**Problem to work on**
Using the records below, transcribe word for word the stretch from the line that contains "2. The annotation" through the line that contains "import java.lang.annotation.Retention;", both end lines included, and nothing else.

>>

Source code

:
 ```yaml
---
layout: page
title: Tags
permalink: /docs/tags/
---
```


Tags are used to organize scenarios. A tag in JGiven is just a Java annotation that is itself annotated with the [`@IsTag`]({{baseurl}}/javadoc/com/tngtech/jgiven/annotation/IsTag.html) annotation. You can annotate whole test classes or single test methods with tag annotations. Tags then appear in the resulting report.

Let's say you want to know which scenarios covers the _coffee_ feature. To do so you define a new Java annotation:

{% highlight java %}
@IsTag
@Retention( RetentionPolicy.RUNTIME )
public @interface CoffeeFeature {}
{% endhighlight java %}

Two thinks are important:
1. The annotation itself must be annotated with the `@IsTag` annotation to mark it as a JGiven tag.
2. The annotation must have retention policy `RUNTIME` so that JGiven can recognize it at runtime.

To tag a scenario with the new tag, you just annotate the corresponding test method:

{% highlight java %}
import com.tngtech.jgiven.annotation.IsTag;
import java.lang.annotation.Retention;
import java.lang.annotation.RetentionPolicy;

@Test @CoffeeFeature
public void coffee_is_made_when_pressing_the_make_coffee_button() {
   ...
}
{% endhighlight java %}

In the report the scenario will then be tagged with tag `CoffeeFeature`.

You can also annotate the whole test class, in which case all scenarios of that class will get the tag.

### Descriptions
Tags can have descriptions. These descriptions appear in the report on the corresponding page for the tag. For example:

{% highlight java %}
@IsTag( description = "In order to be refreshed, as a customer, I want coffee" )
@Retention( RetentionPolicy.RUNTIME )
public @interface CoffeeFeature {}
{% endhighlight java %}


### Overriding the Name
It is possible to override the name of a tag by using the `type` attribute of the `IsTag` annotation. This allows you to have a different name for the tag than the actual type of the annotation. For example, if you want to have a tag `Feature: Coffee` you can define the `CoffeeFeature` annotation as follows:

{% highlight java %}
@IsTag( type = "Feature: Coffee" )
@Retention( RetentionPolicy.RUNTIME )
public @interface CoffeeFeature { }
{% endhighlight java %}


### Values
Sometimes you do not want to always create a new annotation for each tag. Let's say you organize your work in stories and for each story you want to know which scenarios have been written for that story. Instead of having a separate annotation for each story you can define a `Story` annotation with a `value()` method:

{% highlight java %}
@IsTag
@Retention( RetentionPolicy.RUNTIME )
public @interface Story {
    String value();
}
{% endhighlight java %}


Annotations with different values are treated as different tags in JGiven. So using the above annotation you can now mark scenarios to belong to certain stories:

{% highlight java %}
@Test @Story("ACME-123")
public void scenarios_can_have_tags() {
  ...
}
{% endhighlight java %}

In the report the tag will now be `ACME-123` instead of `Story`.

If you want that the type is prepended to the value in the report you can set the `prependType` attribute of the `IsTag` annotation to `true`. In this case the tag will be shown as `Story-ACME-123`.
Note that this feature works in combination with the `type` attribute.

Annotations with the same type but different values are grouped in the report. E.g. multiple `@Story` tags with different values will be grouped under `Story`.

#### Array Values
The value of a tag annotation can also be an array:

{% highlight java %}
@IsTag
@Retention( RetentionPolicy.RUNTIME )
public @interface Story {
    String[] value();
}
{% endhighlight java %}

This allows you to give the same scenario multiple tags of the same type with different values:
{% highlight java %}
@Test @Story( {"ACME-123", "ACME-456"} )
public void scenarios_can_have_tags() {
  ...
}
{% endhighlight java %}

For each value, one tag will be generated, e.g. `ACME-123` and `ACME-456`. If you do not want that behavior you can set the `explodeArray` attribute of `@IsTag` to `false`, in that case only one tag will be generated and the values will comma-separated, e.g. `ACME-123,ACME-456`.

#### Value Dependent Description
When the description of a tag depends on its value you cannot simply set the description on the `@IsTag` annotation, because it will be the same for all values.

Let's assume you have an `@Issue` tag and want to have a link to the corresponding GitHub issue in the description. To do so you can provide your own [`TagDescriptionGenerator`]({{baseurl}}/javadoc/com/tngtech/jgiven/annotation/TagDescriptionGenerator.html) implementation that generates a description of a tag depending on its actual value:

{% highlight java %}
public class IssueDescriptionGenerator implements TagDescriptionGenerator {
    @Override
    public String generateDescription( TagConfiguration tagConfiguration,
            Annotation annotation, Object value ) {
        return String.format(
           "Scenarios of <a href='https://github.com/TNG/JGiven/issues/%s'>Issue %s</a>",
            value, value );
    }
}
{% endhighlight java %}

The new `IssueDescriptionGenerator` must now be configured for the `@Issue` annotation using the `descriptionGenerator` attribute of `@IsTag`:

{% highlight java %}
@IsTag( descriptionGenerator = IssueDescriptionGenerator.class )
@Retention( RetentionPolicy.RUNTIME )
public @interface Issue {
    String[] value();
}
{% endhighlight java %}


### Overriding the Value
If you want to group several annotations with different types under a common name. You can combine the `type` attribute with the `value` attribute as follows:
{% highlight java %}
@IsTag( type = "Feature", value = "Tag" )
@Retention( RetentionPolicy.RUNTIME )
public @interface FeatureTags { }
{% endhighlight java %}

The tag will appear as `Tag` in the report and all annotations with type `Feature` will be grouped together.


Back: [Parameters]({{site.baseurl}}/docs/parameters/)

<<

**Answer area**
2. The annotation must have retention policy `RUNTIME` so that JGiven can recognize it at runtime.

To tag a scenario with the new tag, you just annotate the corresponding test method:

{% highlight java %}
import com.tngtech.jgiven.annotation.IsTag;
import java.lang.annotation.Retention;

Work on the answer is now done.